Prompt:
Restate the records that follow word for word. Omit the images.

=====

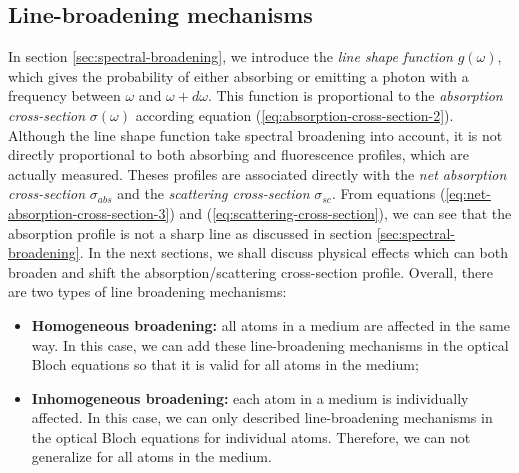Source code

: {%
\subsection{Line-broadening mechanisms}
\label{sec:line-broadening-mechanisms}

In section \ref{sec:spectral-broadening}, we introduce the \textit{line shape function} $ g(\omega) $, which gives the probability of either absorbing or emitting a photon with a frequency between $ \omega $ and $ \omega + d\omega $. This function is proportional to the \textit{absorption cross-section} $ \sigma(\omega) $ according equation (\ref{eq:absorption-cross-section-2}). Although the line shape function take spectral broadening into account, it is not directly proportional to both absorbing and fluorescence profiles, which are actually measured. Theses profiles are associated directly with the \textit{net absorption cross-section} $ \sigma_{abs} $ and the \textit{scattering cross-section} $ \sigma_{sc} $. From equations (\ref{eq:net-absorption-cross-section-3}) and (\ref{eq:scattering-cross-section}), we can see that the absorption profile is not a sharp line as discussed in section \ref{sec:spectral-broadening}. In the next sections, we shall discuss physical effects which can both broaden and shift the absorption/scattering cross-section profile. Overall, there are two types of line broadening mechanisms:
\begin{itemize}
	\item \textbf{Homogeneous broadening:} all atoms in a medium are affected in the same way. In this case, we can add these line-broadening mechanisms in the optical Bloch equations so that it is valid for all atoms in the medium;

	\item \textbf{Inhomogeneous broadening:} each atom in a medium is individually affected. In this case, we can only described line-broadening mechanisms in the optical Bloch equations for individual atoms. Therefore, we can not generalize for all atoms in the medium.
\end{itemize}

}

=====

Your response:
Source code

: {%
\subsection{Line-broadening mechanisms}
\label{sec:line-broadening-mechanisms}

In section \ref{sec:spectral-broadening}, we introduce the \textit{line shape function} $ g(\omega) $, which gives the probability of either absorbing or emitting a photon with a frequency between $ \omega $ and $ \omega + d\omega $. This function is proportional to the \textit{absorption cross-section} $ \sigma(\omega) $ according equation (\ref{eq:absorption-cross-section-2}). Although the line shape function take spectral broadening into account, it is not directly proportional to both absorbing and fluorescence profiles, which are actually measured. Theses profiles are associated directly with the \textit{net absorption cross-section} $ \sigma_{abs} $ and the \textit{scattering cross-section} $ \sigma_{sc} $. From equations (\ref{eq:net-absorption-cross-section-3}) and (\ref{eq:scattering-cross-section}), we can see that the absorption profile is not a sharp line as discussed in section \ref{sec:spectral-broadening}. In the next sections, we shall discuss physical effects which can both broaden and shift the absorption/scattering cross-section profile. Overall, there are two types of line broadening mechanisms:
\begin{itemize}
	\item \textbf{Homogeneous broadening:} all atoms in a medium are affected in the same way. In this case, we can add these line-broadening mechanisms in the optical Bloch equations so that it is valid for all atoms in the medium;

	\item \textbf{Inhomogeneous broadening:} each atom in a medium is individually affected. In this case, we can only described line-broadening mechanisms in the optical Bloch equations for individual atoms. Therefore, we can not generalize for all atoms in the medium.
\end{itemize}

}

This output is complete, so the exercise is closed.